Millennial Rage: Not a Love Note, A Call to Arms.

Ashleigh-ellan Kavanagh
2 min readFeb 16, 2024

--

I want to live in “precedented times” just once.

black and white photo of a gentleman in glasses, resting his chin on his fist.
Photo by Usman Yousaf on Unsplash

I am 30. I have less than £3000 in savings. I rent my home from a very reasonable landlord.

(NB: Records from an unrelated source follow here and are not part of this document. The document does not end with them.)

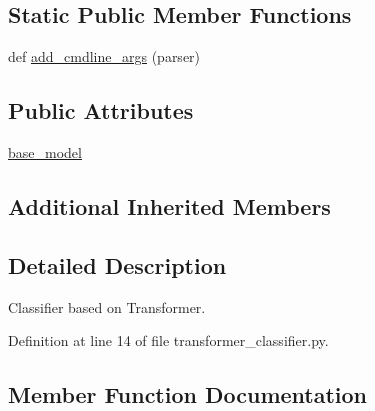 \subsection*{Static Public Member Functions}
\begin{DoxyCompactItemize}
\item 
def \hyperlink{classparlai_1_1agents_1_1transformer__classifier_1_1transformer__classifier_1_1TransformerClassifierAgent_aedef4e7b90acc77302db619b742f7ab4}{add\+\_\+cmdline\+\_\+args} (parser)
\end{DoxyCompactItemize}
\subsection*{Public Attributes}
\begin{DoxyCompactItemize}
\item 
\hyperlink{classparlai_1_1agents_1_1transformer__classifier_1_1transformer__classifier_1_1TransformerClassifierAgent_a9893f246ed245dd63751b31e1ce9b8ef}{base\+\_\+model}
\end{DoxyCompactItemize}
\subsection*{Additional Inherited Members}


\subsection{Detailed Description}
\begin{DoxyVerb}Classifier based on Transformer.
\end{DoxyVerb}
 

Definition at line 14 of file transformer\+\_\+classifier.\+py.



\subsection{Member Function Documentation}
\mbox{\label{classparlai_1_1agents_1_1transformer__classifier_1_1transformer__classifier_1_1TransformerClassifierAgent_aedef4e7b90acc77302db619b742f7ab4}}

I have a Masters degree from an internationally acclaimed business school.

Millennials have been through no less than 10 “once in a lifetime” disasters in the form of terrorist attacks, the mishandling of resources by a government that does not represent my beliefs, ongoing wars that are essentially dick-swinging contests between middle-aged white men who are out of touch with reality and then a pandemic possibly caused by the undeniably tempting intrusive thought of one human to eat an undercooked bat.

At school, we were told that knuckling down and getting the best grades would inevitably lead to our white picket fence, our manageable job related to our degree, and our modest family holidays to the Costa Del Sol once a year. I come from a lower-income, divorced home — my expectations for my future weren’t lofty. But whilst Millennials were being fed lies *someone* (looking at you, boomers.) was raising house prices, breaking the economy, ravaging the planet for resources to line the pockets of the pedophilic corporate elite.

Not a single day in our lives has been precedented times. It’s been one disaster after another, all whilst being reassured that we also could have it all. And by it all, I mean we wouldn’t be stuck in a dystopian nightmare hellscape where our nans keep dying in the Winter because it’s too expensive to flick the heating on for 20 minutes, or the average family could afford to eat more than one meal a day.

Old ways do not open new doors. We need change. We need to harness this collective anger and form a revolution. It’s time. We’re not kids anymore.